Some people are street-smart, some people are book-smart, but most people are just dumber than dirt.
—Chrissy (Mac) McMullen, upon finding her boyfriend in the backseat of her Mazda with a majorette

MR. HOWARD LEPINSKI was an intelligent man. He was well educated, articulate, and precise. Unfortunately, he was about two aces short of a full deck.

"So what's your opinion?" he asked, peering at me through thick-lensed spectacles. He was a little man with a twitch, a mustache, and a strangely unquenchable need to discuss, in minute, droning detail, every decision that crossed his path.

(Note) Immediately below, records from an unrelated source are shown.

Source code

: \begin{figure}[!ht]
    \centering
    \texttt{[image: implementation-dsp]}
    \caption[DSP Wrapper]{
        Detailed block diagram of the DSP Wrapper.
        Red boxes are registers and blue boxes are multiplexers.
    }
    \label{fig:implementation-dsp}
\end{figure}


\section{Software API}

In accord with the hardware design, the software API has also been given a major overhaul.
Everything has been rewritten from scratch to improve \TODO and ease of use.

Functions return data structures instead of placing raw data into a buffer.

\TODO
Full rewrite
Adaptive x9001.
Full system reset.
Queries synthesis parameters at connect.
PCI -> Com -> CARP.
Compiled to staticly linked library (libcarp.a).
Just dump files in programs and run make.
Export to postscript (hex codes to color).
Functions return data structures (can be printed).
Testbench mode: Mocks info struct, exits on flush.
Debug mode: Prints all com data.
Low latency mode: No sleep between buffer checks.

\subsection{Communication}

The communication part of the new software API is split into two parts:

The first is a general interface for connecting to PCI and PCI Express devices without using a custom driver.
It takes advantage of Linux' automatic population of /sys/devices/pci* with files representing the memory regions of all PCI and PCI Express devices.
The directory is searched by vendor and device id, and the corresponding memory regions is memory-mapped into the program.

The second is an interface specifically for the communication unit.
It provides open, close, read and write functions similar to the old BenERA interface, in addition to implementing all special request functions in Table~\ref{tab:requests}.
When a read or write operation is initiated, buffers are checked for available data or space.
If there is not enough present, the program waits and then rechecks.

I looked him full in the face. Dr. Candon, my psych professor, had once said he couldn't possibly overemphasize the importance of looking patients full in the face. It filled them with, and I quote here: ". . . the soothing reassurance that they have your undivided attention, not unlike that of a mother suckling her newborn." Perhaps I should consider the possibility that Dr. Candon had a few issues of his own, I thought.

"Ms. McMullen?"

"I'm sorry, Mr. Lepinski," I said, using my much-practiced nurturing tone. It was as far as I was willing to go on the suckling mother scenario. "I'm not certain I fully comprehend your question." The truth was, I'd become a smidgen distracted, but it was closing in on seven o'clock and I hadn't eaten since noon when I'd had a carton of cherry yogurt and a somewhat dehydrated orange. And if we're going to be perfectly honest, I wouldn't call that eating. It was merely something I did to prevent my mouth from committing suicide before dinnertime. On the other hand, the roll of flab that had engulfed my midriff since I'd kicked the nicotine habit . . . again . . . had become a rather ponderous problem and now threatened to droop over my waistband like rising bread dough—white, not wheat.

In some ways my life had been simpler as a cocktail waitress. True, delivering drinks to the town of Schaumburg's intoxicated populace had been hell on my bunions, and the propositions sent my way were often punctuated by belching of competition caliber, but at least in Chicago I'd had propositions. L.A. men were of a different breed. Which was what I had been hoping for, of course, but still . . .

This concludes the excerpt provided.